Every pipeline that draws from external work carries an Acknowledgment block in its `.py` file. No code is copied — implementations are independent and licensed Apache-2.0.

---

## Status

Pre-alpha.

- **v0.1.0** shipped on PyPI: `pr_diff` + HF Hub publish + diff-similarity reward, end-to-end on any GitHub repo (public or private).
- **v0.2**: bootstrap phase (LLM-driven Docker env), unified Rich UI, content-addressed cache, registry-qualified pullable digests. (rolled into v0.3 release)
- **v0.3.0** shipped on PyPI: `pr_runtime` pipeline (sandbox-verified PR mining with `FAIL_TO_PASS` / `PASS_TO_PASS` oracle), auto-triggered bootstrap, structural quality filters, targeted test invocation.
- **v0.4.0** shipped on PyPI: polyglot log parsers (Go / Cargo / Jest), Harbor end-to-end verification (Mean reward 1.0 on Go via `urfave/cli`).
- **v0.5**: `pr_stream` (continuous PR mining, watermark-based) + `commit_runtime` (commit-level mining, SWE-GEN style); defensive git install in emitted Dockerfile so any bootstrap base image works. Harbor-verified on both. (rolled into v0.6 release)
- **v0.6.0** shipped on PyPI: first LLM-synthesized pipelines — `mutation_bugs` (AST-based bug injection inspired by SWE-smith) + `code_instruct` (repo-anchored OSS-Instruct inspired by Magicoder, with executable verifiers).
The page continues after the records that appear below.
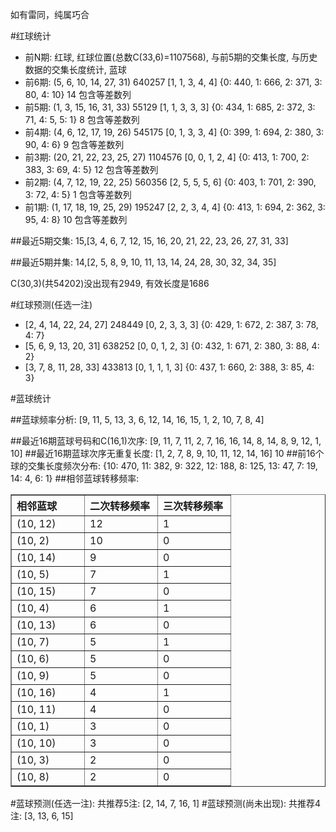 <!-- 
.. title: 双色球2013134期(2013-11-14)数据分析报告
.. slug: slott-2013134-2013-11-14-report
.. date: 2013-11-15 08:00:00 UTC+08:00
.. tags: Lottery
.. link: 
.. description: 
.. type: text
-->

如有雷同，纯属巧合

<!-- TEASER_END-->

#红球统计

- 前N期: 红球, 红球位置(总数C(33,6)=1107568), 与前5期的交集长度, 与历史数据的交集长度统计, 蓝球
- 前6期: (5, 6, 10, 14, 27, 31) 640257 [1, 1, 3, 4, 4] {0: 440, 1: 666, 2: 371, 3: 80, 4: 10} 14 包含等差数列
- 前5期: (1, 3, 15, 16, 31, 33) 55129 [1, 1, 3, 3, 3] {0: 434, 1: 685, 2: 372, 3: 71, 4: 5, 5: 1} 8 包含等差数列
- 前4期: (4, 6, 12, 17, 19, 26) 545175 [0, 1, 3, 3, 4] {0: 399, 1: 694, 2: 380, 3: 90, 4: 6} 9 包含等差数列
- 前3期: (20, 21, 22, 23, 25, 27) 1104576 [0, 0, 1, 2, 4] {0: 413, 1: 700, 2: 383, 3: 69, 4: 5} 12 包含等差数列
- 前2期: (4, 7, 12, 19, 22, 25) 560356 [2, 5, 5, 5, 6] {0: 403, 1: 701, 2: 390, 3: 72, 4: 5} 1 包含等差数列
- 前1期: (1, 17, 18, 19, 25, 29) 195247 [2, 2, 3, 4, 4] {0: 413, 1: 694, 2: 362, 3: 95, 4: 8} 10 包含等差数列

##最近5期交集:
15,[3, 4, 6, 7, 12, 15, 16, 20, 21, 22, 23, 26, 27, 31, 33]

##最近5期并集:
14,[2, 5, 8, 9, 10, 11, 13, 14, 24, 28, 30, 32, 34, 35]

C(30,3)(共54202)没出现有2949, 
有效长度是1686

#红球预测(任选一注)

- [2, 4, 14, 22, 24, 27] 248449 [0, 2, 3, 3, 3] {0: 429, 1: 672, 2: 387, 3: 78, 4: 7}
- [5, 6, 9, 13, 20, 31] 638252 [0, 0, 1, 2, 3] {0: 432, 1: 671, 2: 380, 3: 88, 4: 2}
- [3, 7, 8, 11, 28, 33] 433813 [0, 1, 1, 1, 3] {0: 437, 1: 660, 2: 388, 3: 85, 4: 3}

#蓝球统计

##蓝球频率分析:
[9, 11, 5, 13, 3, 6, 12, 14, 16, 15, 1, 2, 10, 7, 8, 4]

##最近16期蓝球号码和C(16,1)次序:
[9, 11, 7, 11, 2, 7, 16, 16, 14, 8, 14, 8, 9, 12, 1, 10]
##最近16期蓝球次序无重复长度:
[1, 2, 7, 8, 9, 10, 11, 12, 14, 16] 10
##前16个球的交集长度频次分布:
{10: 470, 11: 382, 9: 322, 12: 188, 8: 125, 13: 47, 7: 19, 14: 4, 6: 1}
##相邻蓝球转移频率:
<table border="1" class="table table-striped dataframe">
  <thead>
    <tr style="text-align: left;">
      <th style="min-width: 100px;">相邻蓝球</th>
      <th style="min-width: 100px;">二次转移频率</th>
      <th style="min-width: 100px;">三次转移频率</th>
    </tr>
  </thead>
  <tbody>
    <tr>
      <td> (10, 12)</td>
      <td> 12</td>
      <td> 1</td>
    </tr>
    <tr>
      <td>  (10, 2)</td>
      <td> 10</td>
      <td> 0</td>
    </tr>
    <tr>
      <td> (10, 14)</td>
      <td>  9</td>
      <td> 0</td>
    </tr>
    <tr>
      <td>  (10, 5)</td>
      <td>  7</td>
      <td> 1</td>
    </tr>
    <tr>
      <td> (10, 15)</td>
      <td>  7</td>
      <td> 0</td>
    </tr>
    <tr>
      <td>  (10, 4)</td>
      <td>  6</td>
      <td> 1</td>
    </tr>
    <tr>
      <td> (10, 13)</td>
      <td>  6</td>
      <td> 0</td>
    </tr>
    <tr>
      <td>  (10, 7)</td>
      <td>  5</td>
      <td> 1</td>
    </tr>
    <tr>
      <td>  (10, 6)</td>
      <td>  5</td>
      <td> 0</td>
    </tr>
    <tr>
      <td>  (10, 9)</td>
      <td>  5</td>
      <td> 0</td>
    </tr>
    <tr>
      <td> (10, 16)</td>
      <td>  4</td>
      <td> 1</td>
    </tr>
    <tr>
      <td> (10, 11)</td>
      <td>  4</td>
      <td> 0</td>
    </tr>
    <tr>
      <td>  (10, 1)</td>
      <td>  3</td>
      <td> 0</td>
    </tr>
    <tr>
      <td> (10, 10)</td>
      <td>  3</td>
      <td> 0</td>
    </tr>
    <tr>
      <td>  (10, 3)</td>
      <td>  2</td>
      <td> 0</td>
    </tr>
    <tr>
      <td>  (10, 8)</td>
      <td>  2</td>
      <td> 0</td>
    </tr>
  </tbody>
</table>
#蓝球预测(任选一注):
共推荐5注: [2, 14, 7, 16, 1]
#蓝球预测(尚未出现):
共推荐4注: [3, 13, 6, 15]

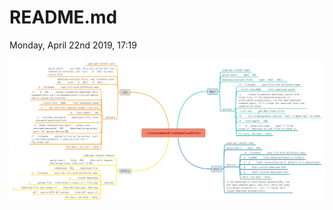 # README.md
Monday, April 22nd 2019, 17:19

![LinuxCommandLineDownloadTools](./assets/LinuxCommandLineDownloadTools.png)
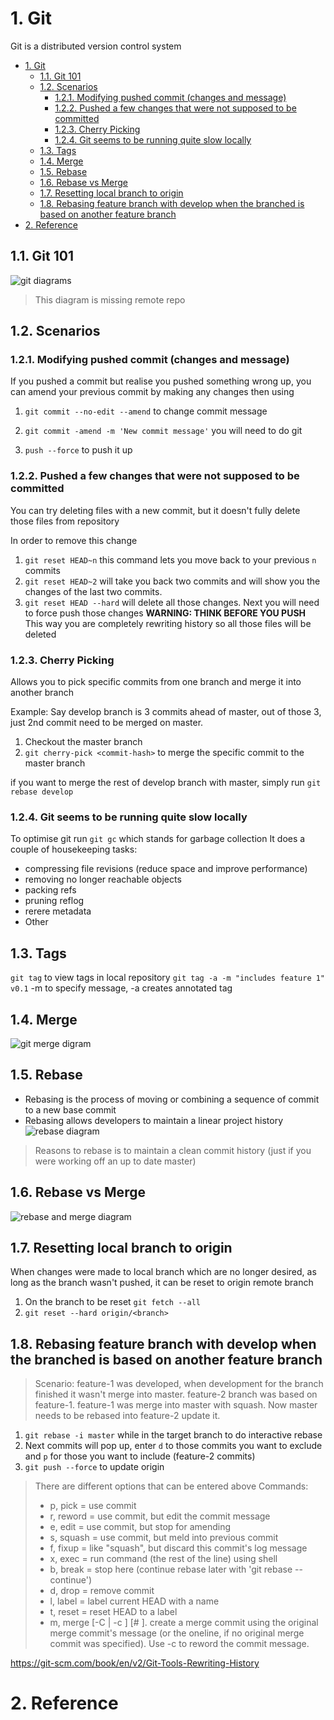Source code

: # 1. Git

Git is a distributed version control system

- [1. Git](#1-git)
  - [1.1. Git 101](#11-git-101)
  - [1.2. Scenarios](#12-scenarios)
    - [1.2.1. Modifying pushed commit (changes and message)](#121-modifying-pushed-commit-changes-and-message)
    - [1.2.2. Pushed a few changes that were not supposed to be committed](#122-pushed-a-few-changes-that-were-not-supposed-to-be-committed)
    - [1.2.3. Cherry Picking](#123-cherry-picking)
    - [1.2.4. Git seems to be running quite slow locally](#124-git-seems-to-be-running-quite-slow-locally)
  - [1.3. Tags](#13-tags)
  - [1.4. Merge](#14-merge)
  - [1.5. Rebase](#15-rebase)
  - [1.6. Rebase vs Merge](#16-rebase-vs-merge)
  - [1.7. Resetting local branch to origin](#17-resetting-local-branch-to-origin)
  - [1.8. Rebasing feature branch with develop when the branched is based on another feature branch](#18-rebasing-feature-branch-with-develop-when-the-branched-is-based-on-another-feature-branch)
- [2. Reference](#2-reference)

## 1.1. Git 101

![git diagrams](.img/git.png)
> This diagram is missing remote repo

## 1.2. Scenarios

### 1.2.1. Modifying pushed commit (changes and message)

If you pushed a commit but realise you pushed something wrong up, you can amend your previous commit by making any changes then using

1. `git commit --no-edit --amend` to change commit message

2. `git commit -amend -m 'New commit message'` you will need to do git
3. `push --force` to push it up

### 1.2.2. Pushed a few changes that were not supposed to be committed

You can try deleting files with a new commit, but it doesn't fully delete those files from repository

In order to remove this change

1. `git reset HEAD~n` this command lets you move back to your previous `n` commits
2. `git reset HEAD~2` will take you back two commits and will show you the changes of the last two commits.
3. `git reset HEAD --hard` will delete all those changes.
Next you will need to force push those changes **WARNING: THINK BEFORE YOU PUSH**
This way you are completely rewriting history so all those files will be deleted

### 1.2.3. Cherry Picking

Allows you to pick specific commits from one branch and merge it into another branch

Example:
Say develop branch is 3 commits ahead of master, out of those 3, just 2nd commit need to be merged on master.

1. Checkout the master branch
2. `git cherry-pick <commit-hash>` to merge the specific commit to the master branch

if you want to merge the rest of develop branch with master, simply run `git rebase develop`

### 1.2.4. Git seems to be running quite slow locally

To optimise git run `git gc` which stands for garbage collection
It does a couple of housekeeping tasks:

- compressing file revisions (reduce space and improve performance)
- removing no longer reachable objects
- packing refs
- pruning reflog
- rerere metadata
- Other

## 1.3. Tags

`git tag` to view tags in local repository
`git tag -a -m "includes feature 1" v0.1` -m to specify message, -a creates annotated tag

## 1.4. Merge

![git merge digram](.img/merge.png)

## 1.5. Rebase

- Rebasing is the process of moving or combining a sequence of commit to a new base commit
- Rebasing allows developers to maintain a linear project history
![rebase diagram](.img/rebase.png)

> Reasons to rebase is to maintain a clean commit history (just if you were working off an up to date master)
>
## 1.6. Rebase vs Merge

![rebase and merge diagram](.img/rebasevsmerge.png)

## 1.7. Resetting local branch to origin

When changes were made to local branch which are no longer desired, as long as the branch wasn't pushed, it can be reset to origin remote branch

1. On the branch to be reset `git fetch --all`
2. `git reset --hard origin/<branch>`

## 1.8. Rebasing feature branch with develop when the branched is based on another feature branch

> Scenario: feature-1 was developed, when development for the branch finished it wasn't merge into master. feature-2 branch was based on feature-1. feature-1 was merge into master with squash. Now master needs to be rebased into feature-2 update it.

1. `git rebase -i master` while in the target branch to do interactive rebase
2. Next commits will pop up, enter `d` to those commits you want to exclude and `p` for those you want to include (feature-2 commits)
3. `git push --force` to update origin

> There are different options that can be entered above
> Commands:
>
> - p, pick <commit> = use commit
> - r, reword <commit> = use commit, but edit the commit message
> - e, edit <commit> = use commit, but stop for amending
> - s, squash <commit> = use commit, but meld into previous commit
> - f, fixup <commit> = like "squash", but discard this commit's log message
> - x, exec <command> = run command (the rest of the line) using shell
> - b, break = stop here (continue rebase later with 'git rebase --continue')
> - d, drop <commit> = remove commit
> - l, label <label> = label current HEAD with a name
> - t, reset <label> = reset HEAD to a label
> - m, merge [-C <commit> | -c <commit>] <label> [# <oneline>]. create a merge commit using the original merge commit's message (or the oneline, if no original merge commit was specified). Use -c <commit> to reword the commit message.

https://git-scm.com/book/en/v2/Git-Tools-Rewriting-History

# 2. Reference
Harbor-verified on `pallets/click` (Mean reward 1.000 on both). 271/271 tests passing.
- **v0.7.0** shipped on PyPI: `equivalence_tests` (R2E-style function-level synthesis — extract a real function, LLM writes equivalence tests, gold patch fills in the candidate with the original) + `cve_patches` (OSV-driven security-fix mining — CVE → fix commit → Harbor task). Harbor-verified on `pallets/click` and `pallets/werkzeug` (Mean reward 1.000 on both).
- **v0.8.0** shipped on PyPI: `refactor_synthesis` (Python-native rename-refactor mining — drop the JVM RefactoringMiner dep; commit-message regex + diff verification + multi-criteria verifier). Harbor-verified on `pallets/click` (Mean reward 1.000). All 8 originally-planned pipelines now shipped.
- **v0.9 planned**: LLM-judged QA gate (SWE-Bench++ four-layer recipe) + iterative refinement for `equivalence_tests` + LLM-synthesized PoC tests for `cve_patches` + HF Hub append-mode for `pr_stream` + polyglot mutation (Java/JS/Go via tree-sitter) + Extract Method / Inline-function refactor kinds for `refactor_synthesis`.

## License

Apache 2.0 — see [LICENSE](./LICENSE).